Immagine del filmArbore e Luciano De Crescenzo, che avevano firmato la sceneggiatura, raggiunsero forse in questo film il punto massimo della loro parabola artistica. In particolare, il personaggio di Papa Wojtila interpretato nel film da Manfred Freyberger è magistrale, anche per l’estrema somiglianza tra l’attore e il pontefice, allora ancora giovane e atletico. Non meno esilarante è la rappresentazione dei cardinali come dei fieri reazionari, capeggiati da un tal Richelieu discendente del famoso statista francese (vestito come un cardinale del Seicento e munito di barba a pizzo come il suo antenato), che vedono il Papa come un bambinone da tenere sotto rigida tutela, e lo costringono a prendere lezioni di italiano da un querulo insegnante di cui l’allievo si beffa perfidamente. 

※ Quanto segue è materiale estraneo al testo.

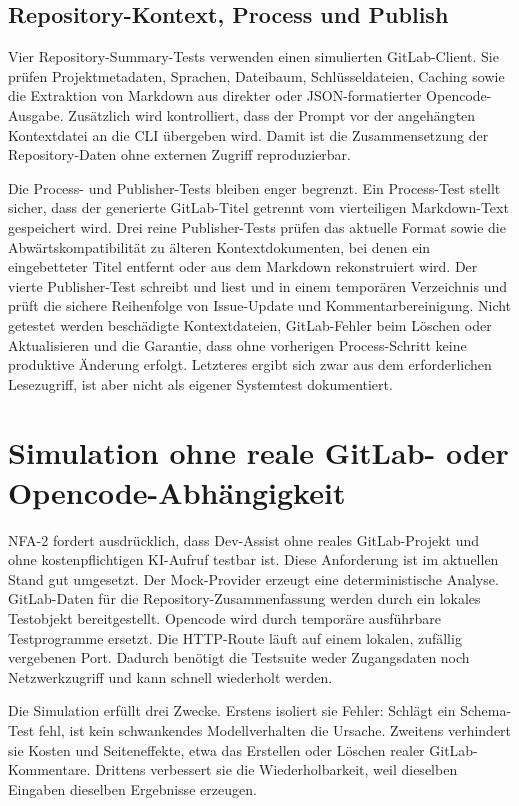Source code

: \subsection{Repository-Kontext, Process und Publish}

Vier Repository-Summary-Tests verwenden einen simulierten GitLab-Client. Sie prüfen Projektmetadaten, Sprachen, Dateibaum, Schlüsseldateien, Caching sowie die Extraktion von Markdown aus direkter oder JSON-formatierter Opencode-Ausgabe. Zusätzlich wird kontrolliert, dass der Prompt vor der angehängten Kontextdatei an die CLI übergeben wird. Damit ist die Zusammensetzung der Repository-Daten ohne externen Zugriff reproduzierbar.

Die Process- und Publisher-Tests bleiben enger begrenzt. Ein Process-Test stellt sicher, dass der generierte GitLab-Titel getrennt vom vierteiligen Markdown-Text gespeichert wird. Drei reine Publisher-Tests prüfen das aktuelle Format sowie die Abwärtskompatibilität zu älteren Kontextdokumenten, bei denen ein eingebetteter Titel entfernt oder aus dem Markdown rekonstruiert wird. Der vierte Publisher-Test schreibt und liest  und  in einem temporären Verzeichnis und prüft die sichere Reihenfolge von Issue-Update und Kommentarbereinigung. Nicht getestet werden beschädigte Kontextdateien, GitLab-Fehler beim Löschen oder Aktualisieren und die Garantie, dass ohne vorherigen Process-Schritt keine produktive Änderung erfolgt. Letzteres ergibt sich zwar aus dem erforderlichen Lesezugriff, ist aber nicht als eigener Systemtest dokumentiert.

\section{Simulation ohne reale GitLab- oder Opencode-Abhängigkeit}

NFA-2 fordert ausdrücklich, dass Dev-Assist ohne reales GitLab-Projekt und ohne kostenpflichtigen KI-Aufruf testbar ist. Diese Anforderung ist im aktuellen Stand gut umgesetzt. Der Mock-Provider erzeugt eine deterministische Analyse. GitLab-Daten für die Repository-Zusammenfassung werden durch ein lokales Testobjekt bereitgestellt. Opencode wird durch temporäre ausführbare Testprogramme ersetzt. Die HTTP-Route läuft auf einem lokalen, zufällig vergebenen Port. Dadurch benötigt die Testsuite weder Zugangsdaten noch Netzwerkzugriff und kann schnell wiederholt werden.

Die Simulation erfüllt drei Zwecke. Erstens isoliert sie Fehler: Schlägt ein Schema-Test fehl, ist kein schwankendes Modellverhalten die Ursache. Zweitens verhindert sie Kosten und Seiteneffekte, etwa das Erstellen oder Löschen realer GitLab-Kommentare. Drittens verbessert sie die Wiederholbarkeit, weil dieselben Eingaben dieselben Ergebnisse erzeugen.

Renzo Arbore nel film recita la caricatura di sé stesso: uno showman gaudente, che vive nel lusso, si circonda di fanciulle avvenenti e sciocche, fuma spinelli, ignorante (“guardate questi scaloni affrescati in marmo!” dice ai suoi amici entrando nei palazzi Vaticani), porta il parrucchino per nascondere la calvizie ed è fissato con Elvis Presley. Al contrario, Roberto Benigni viene presentato come un popolano che fuma nazionali senza filtro, ama la compagnia di ragazze rustiche e adora i rockers italiani, specialmente Bobby Solo (memorabile il suo monologo sul Giudizio Universale, in cui si incontreranno il faraone Tutankamen e il terzino della Sampdoria). E poi ci sono le numerosissime gag, tra le quali varrà la pena di ricordare almeno quella della Figlia di Jorio: Mariangela Melato che interpreta una “provinanda” focosa e scarmigliata che recita un brano del dramma di D’Annunzio, con Arbore che crede che la signorina in questione sia la figlia di un non meglio precisato signor Jorio.

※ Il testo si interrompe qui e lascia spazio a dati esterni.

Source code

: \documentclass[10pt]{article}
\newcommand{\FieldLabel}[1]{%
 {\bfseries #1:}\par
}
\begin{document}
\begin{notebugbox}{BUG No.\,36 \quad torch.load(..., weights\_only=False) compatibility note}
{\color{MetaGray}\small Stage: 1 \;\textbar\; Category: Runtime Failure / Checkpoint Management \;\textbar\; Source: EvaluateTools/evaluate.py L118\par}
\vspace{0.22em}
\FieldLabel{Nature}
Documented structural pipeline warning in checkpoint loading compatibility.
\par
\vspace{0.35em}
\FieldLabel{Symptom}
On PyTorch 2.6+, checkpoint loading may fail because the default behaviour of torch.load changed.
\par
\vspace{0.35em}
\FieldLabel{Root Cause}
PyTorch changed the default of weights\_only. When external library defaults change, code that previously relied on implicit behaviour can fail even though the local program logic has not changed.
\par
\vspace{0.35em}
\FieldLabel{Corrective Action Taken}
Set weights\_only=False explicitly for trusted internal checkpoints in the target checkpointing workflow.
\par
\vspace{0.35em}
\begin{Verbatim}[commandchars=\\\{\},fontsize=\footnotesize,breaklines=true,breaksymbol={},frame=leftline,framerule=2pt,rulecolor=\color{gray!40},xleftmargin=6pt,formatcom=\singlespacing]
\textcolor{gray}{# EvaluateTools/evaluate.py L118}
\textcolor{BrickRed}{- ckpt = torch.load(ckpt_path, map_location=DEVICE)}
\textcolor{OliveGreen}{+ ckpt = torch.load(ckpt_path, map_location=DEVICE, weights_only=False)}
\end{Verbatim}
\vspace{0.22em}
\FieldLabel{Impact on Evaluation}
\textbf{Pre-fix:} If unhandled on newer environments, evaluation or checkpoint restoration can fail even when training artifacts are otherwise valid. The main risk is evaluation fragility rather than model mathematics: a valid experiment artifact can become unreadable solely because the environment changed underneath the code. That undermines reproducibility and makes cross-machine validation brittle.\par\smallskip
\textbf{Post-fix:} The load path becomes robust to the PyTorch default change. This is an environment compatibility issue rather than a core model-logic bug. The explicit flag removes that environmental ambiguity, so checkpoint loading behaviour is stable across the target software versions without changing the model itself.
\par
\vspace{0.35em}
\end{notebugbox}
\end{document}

Eppure, oggi TeleVaticano esiste, anzi, ne esiste più di una: la scalcinata TelePace, e la tv satellitare SAT2000, con una programmazione di tutto rispetto, e il carattere profetico delle intuizioni degli autori del film è inficiato solo dal fatto che, come sempre avviene quando si prefigura il futuro, lo si fa con schemi e immagini che già si conoscono. Eppure, quando si vede Ruggero Orlando (decano dei corrispondenti RAI dagli Stati Uniti, di simpatie socialiste) commentare la parabola del Figliuol Prodigo con la stessa bonomia ironica con cui commentava l’assassinio di Kennedy e lo sbarco sulla luna mette a mio avviso in rilievo un problema reale (e drammatico) delle Chiesa postconciliare: la sua ossessione di “esserci” sempre ed ovunque.